**TASK TO COMPLETE**.
Repeat the data exactly as given below, dropping every picture.

**INPUT FOR THIS TASK**.

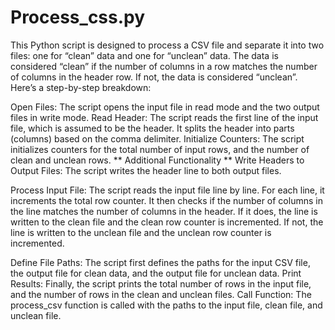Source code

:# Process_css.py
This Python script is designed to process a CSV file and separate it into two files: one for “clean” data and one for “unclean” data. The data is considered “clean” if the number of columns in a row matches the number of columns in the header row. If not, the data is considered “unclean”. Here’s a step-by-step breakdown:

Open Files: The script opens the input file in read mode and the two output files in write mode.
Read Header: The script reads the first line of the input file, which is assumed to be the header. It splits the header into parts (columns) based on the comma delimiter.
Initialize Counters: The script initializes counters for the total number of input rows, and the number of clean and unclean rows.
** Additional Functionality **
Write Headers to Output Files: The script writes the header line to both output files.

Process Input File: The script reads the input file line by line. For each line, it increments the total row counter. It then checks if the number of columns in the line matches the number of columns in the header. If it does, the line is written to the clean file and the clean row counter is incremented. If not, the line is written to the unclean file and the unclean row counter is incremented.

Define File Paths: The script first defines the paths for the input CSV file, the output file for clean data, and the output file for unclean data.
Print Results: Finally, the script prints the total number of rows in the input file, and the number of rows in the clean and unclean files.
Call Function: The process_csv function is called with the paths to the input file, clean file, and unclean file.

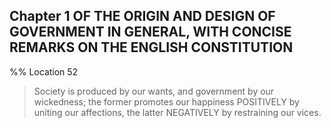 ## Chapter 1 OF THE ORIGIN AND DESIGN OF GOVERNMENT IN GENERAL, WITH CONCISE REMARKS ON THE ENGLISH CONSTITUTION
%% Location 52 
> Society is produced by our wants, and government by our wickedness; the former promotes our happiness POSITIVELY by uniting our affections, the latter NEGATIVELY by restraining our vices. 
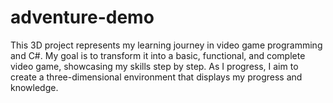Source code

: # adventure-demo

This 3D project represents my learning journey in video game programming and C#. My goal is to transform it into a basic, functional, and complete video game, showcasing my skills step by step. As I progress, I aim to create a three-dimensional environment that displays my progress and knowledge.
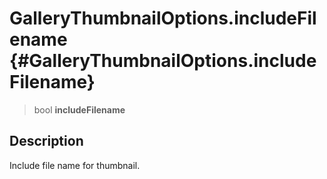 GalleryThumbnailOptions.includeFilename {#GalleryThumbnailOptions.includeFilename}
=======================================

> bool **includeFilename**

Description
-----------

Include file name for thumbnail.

**OUTPUT OF THE TASK**.
Source code

:# Process_css.py
This Python script is designed to process a CSV file and separate it into two files: one for “clean” data and one for “unclean” data. The data is considered “clean” if the number of columns in a row matches the number of columns in the header row. If not, the data is considered “unclean”. Here’s a step-by-step breakdown:

Open Files: The script opens the input file in read mode and the two output files in write mode.
Read Header: The script reads the first line of the input file, which is assumed to be the header. It splits the header into parts (columns) based on the comma delimiter.
Initialize Counters: The script initializes counters for the total number of input rows, and the number of clean and unclean rows.
** Additional Functionality **
Write Headers to Output Files: The script writes the header line to both output files.

Process Input File: The script reads the input file line by line. For each line, it increments the total row counter. It then checks if the number of columns in the line matches the number of columns in the header. If it does, the line is written to the clean file and the clean row counter is incremented. If not, the line is written to the unclean file and the unclean row counter is incremented.

Define File Paths: The script first defines the paths for the input CSV file, the output file for clean data, and the output file for unclean data.
Print Results: Finally, the script prints the total number of rows in the input file, and the number of rows in the clean and unclean files.
Call Function: The process_csv function is called with the paths to the input file, clean file, and unclean file.

 ## Chapter 1 OF THE ORIGIN AND DESIGN OF GOVERNMENT IN GENERAL, WITH CONCISE REMARKS ON THE ENGLISH CONSTITUTION
%% Location 52 
> Society is produced by our wants, and government by our wickedness; the former promotes our happiness POSITIVELY by uniting our affections, the latter NEGATIVELY by restraining our vices. 
Source code

: # adventure-demo

This 3D project represents my learning journey in video game programming and C#. My goal is to transform it into a basic, functional, and complete video game, showcasing my skills step by step. As I progress, I aim to create a three-dimensional environment that displays my progress and knowledge.
 GalleryThumbnailOptions.includeFilename {#GalleryThumbnailOptions.includeFilename}
=======================================

> bool **includeFilename**

Description
-----------

Include file name for thumbnail.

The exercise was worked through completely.